I do exactly the same. You import from CSV, everything ends up as a string, and then you copy the data to a STRICT table so you can understand what's really going on.
What do you mean? I don't think this process ends up with less info than the CSV file format itself.
Short of doing that, cleaning very dirty data has no satisfactory solution, I think. Optional typing is a nice middle ground between untyped and slow (R, Python) or strictly typed and tedious (all other DB engines).
Maybe I misunderstand, but if you take a data type that is a union of two datatypes (string and int) and push it into somethign that converts all the data to strings, you lose the information of whether a string that looks like an int was originally a string or int.
Maybe instead you mean to use the database functionality to identify problems like that in the original source data. If somebody hands me a string "11101100101001" I would not attempt to interpret it by parsing it into a binary number, but I think that's because I really like strong, simple typing.
I can't answer for the person you're commenting to, but I use sqlite in a similar way and the loss of information isn't an issue. When you're exploring data, just trying to make sense of what someone has sent you (say, migrating data from an existing system to a new system) you probably have a pretty good idea if the column is supposed to have integers or strings in it. In my own use of it, it's very unlikely that the loss of information will cause a problem. Eventually the data will be type-checked -- not in sqlite (I haven't experimented with the new-ish "strict tables" feature yet), but in my case the data will eventually flow through a typed programming language.

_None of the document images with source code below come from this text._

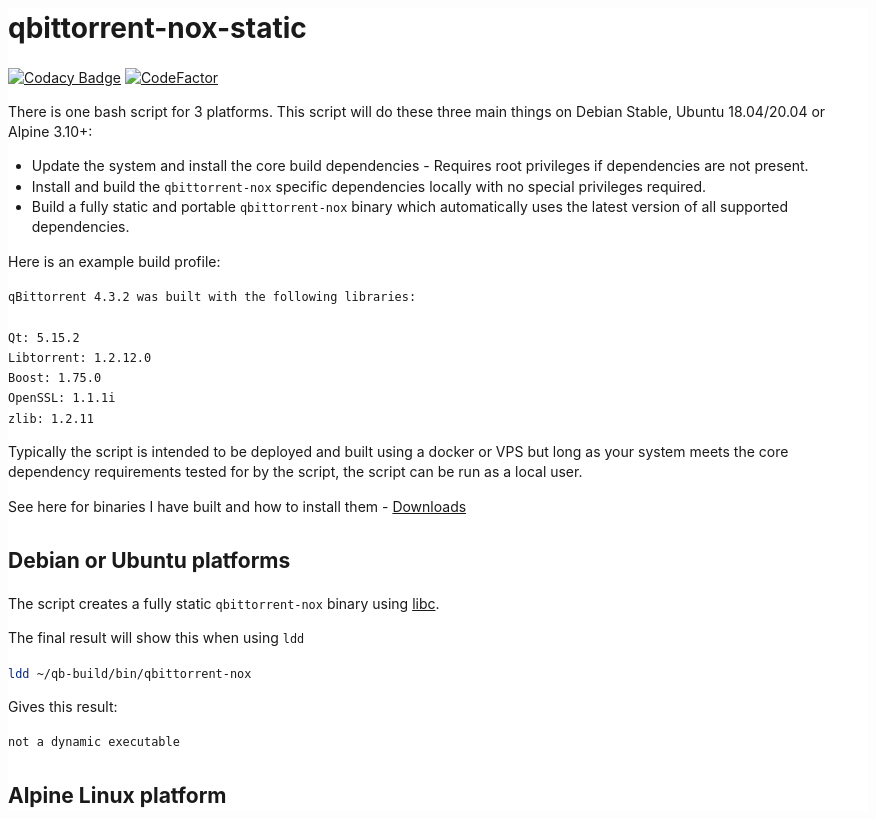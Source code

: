 # qbittorrent-nox-static

[![Codacy Badge](https://api.codacy.com/project/badge/Grade/9817ad80d35c480aa9842b53001d55b0)](https://app.codacy.com/gh/userdocs/qbittorrent-nox-static?utm_source=github.com&utm_medium=referral&utm_content=userdocs/qbittorrent-nox-static&utm_campaign=Badge_Grade)
[![CodeFactor](https://www.codefactor.io/repository/github/userdocs/qbittorrent-nox-static/badge)](https://www.codefactor.io/repository/github/userdocs/qbittorrent-nox-static)

There is one bash script for 3 platforms. This script will do these three main things on Debian Stable, Ubuntu 18.04/20.04 or Alpine 3.10+:

-   Update the system and install the core build dependencies - Requires root privileges if dependencies are not present.
-   Install and build the `qbittorrent-nox` specific dependencies locally with no special privileges required.
-   Build a fully static and portable `qbittorrent-nox` binary which automatically uses the latest version of all supported dependencies.

Here is an example build profile:

```none
qBittorrent 4.3.2 was built with the following libraries:

Qt: 5.15.2
Libtorrent: 1.2.12.0
Boost: 1.75.0
OpenSSL: 1.1.1i
zlib: 1.2.11
```

Typically the script is intended to be deployed and built using a docker or VPS but long as your system meets the core dependency requirements tested for by the script, the script can be run as a local user.

See here for binaries I have built and how to install them - [Downloads](https://github.com/userdocs/qbittorrent-nox-static#download-and-install-static-builds)

## Debian or Ubuntu platforms

The script creates a fully static `qbittorrent-nox` binary using [libc](https://www.gnu.org/software/libc/).

The final result will show this when using `ldd`

```bash
ldd ~/qb-build/bin/qbittorrent-nox
```

Gives this result:

```bash
not a dynamic executable
```

## Alpine Linux platform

Anyway, different ways to use the tool, for sure! And in some cases one would definitely need to be attuned to the issue you're raising. In the kind of situation I'm thinking of the data is usually so dirty anyway, a bit of string->integer conversion won't hurt (probably).
I get it, you don't have typing control over your data exchange. somebody might send you an unquoted-string CSV with multiple data types in the same column:
id,location,name
1,90210,Tori Spelling
2,Schitt's Creek,Eugene Levy
and you use sqlite to quickly explore the loaded data to check the set of types used in a column, and maybe even glean what the meaning is.
Exactly. The thing I'm talking about is necessarily a semi-manual process (data exploration, usually prior to migrating data from one system to another).
In the example you give, when you've done all the exploration you need, there's a program interpreting that CSV that ensures the location column values are strings. At least, that's how I do it!
I've done it for formal ETL pipeline code, too. I make it tighter, but not too tight. Sadly, the spec given me was very ... optimistic? Bright-eyed? Many things that were not supposed to happen did happen, data that shouldn't have gotten near me did, and so on. SQLite swallowed it and kept on truckin', because when it comes to ETL, one dumb field entry shouldn't stop the show. Catch it, yes, deal with it when you note it in the logs, absolutely, but one must continue, and for that SQLite is most excellent.
Were SQLite not such a stellar piece of software, I would complain, and ask that this kind of flexibility be disabled by default, with an option to explicitly enable it if necessary.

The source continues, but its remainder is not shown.